Deep Dive: The Costs, Complexities Of Managing Consumer Data

These days, consumers are almost always walking around with at least one, if not more, connected device. Whether they’re smartphones, tablets, wearables or something else, these devices are constantly collecting information about their owners, including their whereabouts, their daily activities and more.

Data on a consumer’s smartphone or tablet is being recorded almost constantly, as devices do everything — from keeping tabs on physical locations while giving users directions, to monitoring financial habits while hosting banking apps. Smartwatches, meanwhile, could also be
recording location data, along with information on a user’s speed, steps, heart rate or other biometric information.

Consumers might be eager to enjoy the conveniences these connected experiences offer, but they are also becoming increasingly concerned
about how their data is being collected and used. A long list of high-profile security breaches — whether it’s last year’s Equifax breach or last month’s cyberattacks on Marriott — have made consumers wary of their data’s security. Now, national and international governments and regulators are stepping in and passing new regulations that force companies handling consumer data to meet heightened requirements.

As new regulations continue to mount, and consumers’ fears are stoked by new breaches, companies in a range of industries are under
more pressure than ever to protect customers and their data from cybercriminals. In the inaugural PSD2 Tracker™ Deep Dive, PYMNTS explores the complications and costs that hinder those efforts.

Growing complexities

One of the challenges for companies that want to protect consumer data is the stronger security requirements involving PII, which is often the key to unlocking consumers’ accounts and allowing cybercriminals to wreak havoc. Companies should offer more stringent security measures by notifying users of suspicious activity in real time and collaborating with customers to protect that data.

Those in the banking and financial services spaces, which are particularly targeted by fraudsters,should use end-to-end encryption to protect
data. Simply encrypting data is often not enough, however. Players in these spaces should also limit and specify the amounts and kinds of data that are available at consumer touch points. By shielding unneeded PII during these interactions, companies can better protect consumers from data breaches.

Merchants should also notify customers in real time when a breach occurs. Most customers that use digital, mobile and other connected devices can instantly communicate with the companies with which they do business, allowing them to strengthen security efforts by implementing a real-time notification system. These systems alert users to everything from repeated attempts to access billing information, to attempts to change usernames or passwords, which can prompt consumers to change their passwords or lock their accounts to reduce the damage they might suffer in an attack. Real-time notifications should only be the beginning of a company’s efforts when it comes to collaborating with customers on cybersecurity.

Companies should also work with their customers to find out what kind of security offerings they expect and demand. Research has shown that consumers often value convenience over security, and they often become discouraged over more complex security processes in favor of easy-to-complete ones.

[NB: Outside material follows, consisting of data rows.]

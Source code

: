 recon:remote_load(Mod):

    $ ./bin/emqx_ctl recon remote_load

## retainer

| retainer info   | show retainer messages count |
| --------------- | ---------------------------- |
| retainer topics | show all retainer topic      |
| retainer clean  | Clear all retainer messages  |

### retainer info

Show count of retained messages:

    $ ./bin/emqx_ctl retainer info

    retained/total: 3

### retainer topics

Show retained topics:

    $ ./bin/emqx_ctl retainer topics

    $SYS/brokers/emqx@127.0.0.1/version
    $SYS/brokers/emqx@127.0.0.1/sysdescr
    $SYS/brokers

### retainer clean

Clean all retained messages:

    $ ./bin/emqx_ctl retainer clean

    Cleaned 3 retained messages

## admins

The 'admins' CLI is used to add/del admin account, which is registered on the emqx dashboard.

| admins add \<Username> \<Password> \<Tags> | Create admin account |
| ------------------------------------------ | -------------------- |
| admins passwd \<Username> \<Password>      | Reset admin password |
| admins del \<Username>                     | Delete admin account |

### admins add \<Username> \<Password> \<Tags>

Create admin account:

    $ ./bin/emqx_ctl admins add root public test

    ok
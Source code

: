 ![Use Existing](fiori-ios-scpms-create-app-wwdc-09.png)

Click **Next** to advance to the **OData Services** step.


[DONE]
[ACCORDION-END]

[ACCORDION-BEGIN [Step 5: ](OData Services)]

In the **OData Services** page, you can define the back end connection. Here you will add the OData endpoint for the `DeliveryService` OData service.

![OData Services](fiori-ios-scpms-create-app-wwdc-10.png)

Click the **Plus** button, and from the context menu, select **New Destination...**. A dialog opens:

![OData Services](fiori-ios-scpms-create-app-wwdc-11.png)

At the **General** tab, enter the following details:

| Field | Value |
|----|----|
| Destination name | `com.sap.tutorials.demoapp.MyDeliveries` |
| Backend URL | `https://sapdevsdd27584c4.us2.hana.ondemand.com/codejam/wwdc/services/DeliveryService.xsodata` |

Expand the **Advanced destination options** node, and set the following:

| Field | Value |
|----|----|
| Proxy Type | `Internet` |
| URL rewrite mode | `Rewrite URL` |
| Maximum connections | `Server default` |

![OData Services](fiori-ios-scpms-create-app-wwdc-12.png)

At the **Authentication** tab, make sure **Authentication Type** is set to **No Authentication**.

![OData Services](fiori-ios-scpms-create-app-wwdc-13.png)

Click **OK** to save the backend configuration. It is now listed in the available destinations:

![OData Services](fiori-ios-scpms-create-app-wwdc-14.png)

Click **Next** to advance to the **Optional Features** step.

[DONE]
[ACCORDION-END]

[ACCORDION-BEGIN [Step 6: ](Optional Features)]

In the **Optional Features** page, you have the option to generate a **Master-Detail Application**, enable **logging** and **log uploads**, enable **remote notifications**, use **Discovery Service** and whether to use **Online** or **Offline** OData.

In other words, if companies expect consumers to accept their data protection initiatives, the authentication measures must be as user-friendly as possible.

Rising costs 

Increasingly complex security needs aren’t the only challenges for modern data protection. As data breaches and other cyberattacks have become more frequent recently, regulators in a range of geographic regions have implemented new security requirements. While these regulations stand to protect consumers and curb cybercrime, they also create expensive new hoops that companies must jump through.

In the EU, for example, companies must comply not only with strict guidelines from GDPR, but also with PSD2. Those that do not comply with these regulations can face fines of up to €20 million ($22,750 million USD), or 4 percent of a firm’s global annual sales, whichever amount is greater.

What’s more, the fines are levied on a tiered system, meaning that breaking more than one regulation could leave companies in a world of financial hurt. Unfortunately, complying with the regulations isn’t much cheaper. According to some estimates, purchasing the technology to adhere to these standards could cost Fortune 500 companies as much as $1 million. Companies will also haveto permanently employ compliance experts and regularly update their technology, meaning that larger companies have a head start when it comes to PSD2 readiness.

While large companies may have the advantage, it will be crucial for businesses large and small to be ready — not only to avoid fines from financial regulators, but also to avoid becoming the latest cyberattack victims.